Count the lines below that hold the string "docs". Give only that number.

--- EXTRACTED ENTRIES Enclosed Below ---

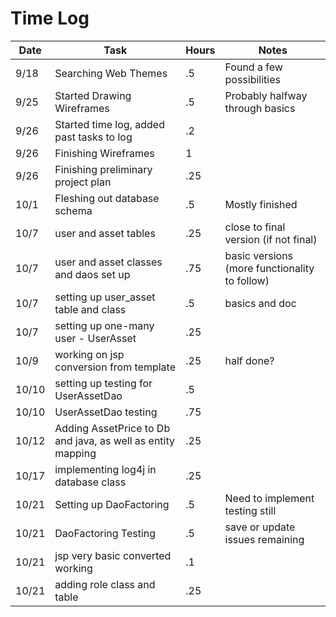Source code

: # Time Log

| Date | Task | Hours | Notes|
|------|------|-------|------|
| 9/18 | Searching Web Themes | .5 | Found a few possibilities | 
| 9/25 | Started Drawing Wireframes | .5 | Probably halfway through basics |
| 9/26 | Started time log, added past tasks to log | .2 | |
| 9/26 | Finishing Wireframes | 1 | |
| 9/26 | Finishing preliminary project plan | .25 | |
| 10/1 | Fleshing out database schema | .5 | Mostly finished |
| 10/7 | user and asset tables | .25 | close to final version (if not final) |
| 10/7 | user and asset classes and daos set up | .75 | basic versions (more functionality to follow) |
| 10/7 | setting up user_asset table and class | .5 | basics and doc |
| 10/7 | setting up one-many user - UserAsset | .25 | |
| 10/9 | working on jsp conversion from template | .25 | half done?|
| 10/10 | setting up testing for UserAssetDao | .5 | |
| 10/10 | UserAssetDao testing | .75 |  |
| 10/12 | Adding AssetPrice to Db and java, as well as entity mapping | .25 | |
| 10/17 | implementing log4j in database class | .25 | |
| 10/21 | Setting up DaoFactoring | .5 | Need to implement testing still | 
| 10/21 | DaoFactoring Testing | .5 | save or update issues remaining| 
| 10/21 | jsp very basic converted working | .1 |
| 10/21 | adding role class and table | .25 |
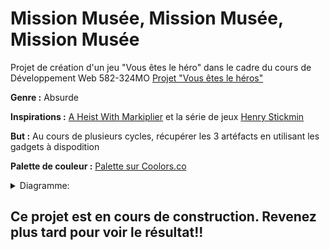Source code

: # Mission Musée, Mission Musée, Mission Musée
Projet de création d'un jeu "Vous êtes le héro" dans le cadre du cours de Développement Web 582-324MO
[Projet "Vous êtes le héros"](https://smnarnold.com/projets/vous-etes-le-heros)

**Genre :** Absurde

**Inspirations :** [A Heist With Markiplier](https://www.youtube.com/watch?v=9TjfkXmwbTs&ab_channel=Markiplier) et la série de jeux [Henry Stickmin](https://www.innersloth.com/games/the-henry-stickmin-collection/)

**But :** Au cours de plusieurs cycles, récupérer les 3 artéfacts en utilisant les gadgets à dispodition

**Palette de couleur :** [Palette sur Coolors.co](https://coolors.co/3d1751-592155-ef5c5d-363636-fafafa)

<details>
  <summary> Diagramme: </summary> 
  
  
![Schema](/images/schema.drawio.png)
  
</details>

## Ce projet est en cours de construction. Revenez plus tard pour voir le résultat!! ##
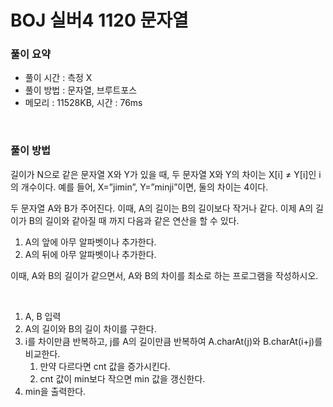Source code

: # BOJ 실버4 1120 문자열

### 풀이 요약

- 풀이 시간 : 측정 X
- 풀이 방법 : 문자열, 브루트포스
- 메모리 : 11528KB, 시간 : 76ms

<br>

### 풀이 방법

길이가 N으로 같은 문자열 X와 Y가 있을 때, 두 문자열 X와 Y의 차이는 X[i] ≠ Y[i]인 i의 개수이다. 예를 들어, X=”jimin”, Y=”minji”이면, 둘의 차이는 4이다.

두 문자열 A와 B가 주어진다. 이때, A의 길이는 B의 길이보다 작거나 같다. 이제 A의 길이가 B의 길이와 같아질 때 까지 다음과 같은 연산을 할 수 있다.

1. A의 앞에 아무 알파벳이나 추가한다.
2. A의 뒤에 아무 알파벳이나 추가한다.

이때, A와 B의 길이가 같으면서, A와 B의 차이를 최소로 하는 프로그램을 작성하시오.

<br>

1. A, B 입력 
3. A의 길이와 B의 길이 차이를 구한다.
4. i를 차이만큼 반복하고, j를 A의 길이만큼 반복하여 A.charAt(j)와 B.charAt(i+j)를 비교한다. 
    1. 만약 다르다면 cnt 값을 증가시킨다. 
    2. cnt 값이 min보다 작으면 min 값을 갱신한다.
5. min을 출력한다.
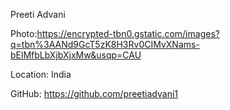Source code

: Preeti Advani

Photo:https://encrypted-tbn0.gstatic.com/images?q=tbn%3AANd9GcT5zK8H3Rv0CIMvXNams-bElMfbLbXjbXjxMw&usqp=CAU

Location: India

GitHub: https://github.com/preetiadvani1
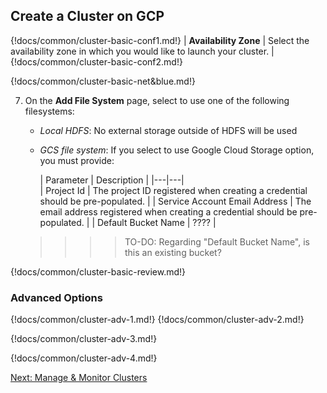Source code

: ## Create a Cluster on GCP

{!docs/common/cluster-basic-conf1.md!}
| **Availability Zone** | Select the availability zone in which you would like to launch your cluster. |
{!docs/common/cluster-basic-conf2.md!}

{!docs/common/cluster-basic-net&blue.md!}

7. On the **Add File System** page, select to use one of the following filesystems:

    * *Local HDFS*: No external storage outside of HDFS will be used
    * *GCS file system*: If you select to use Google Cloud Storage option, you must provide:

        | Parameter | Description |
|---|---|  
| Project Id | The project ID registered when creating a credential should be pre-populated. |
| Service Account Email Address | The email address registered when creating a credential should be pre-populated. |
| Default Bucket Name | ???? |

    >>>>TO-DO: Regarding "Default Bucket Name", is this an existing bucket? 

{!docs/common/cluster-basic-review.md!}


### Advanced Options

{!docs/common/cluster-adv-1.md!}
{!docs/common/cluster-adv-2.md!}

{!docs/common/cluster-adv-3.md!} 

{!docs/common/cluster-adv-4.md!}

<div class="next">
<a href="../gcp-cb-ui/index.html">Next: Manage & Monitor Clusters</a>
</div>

--- End of Enclosed EXTRACTED ENTRIES ---

(RESPONSE TO THE TASK) 8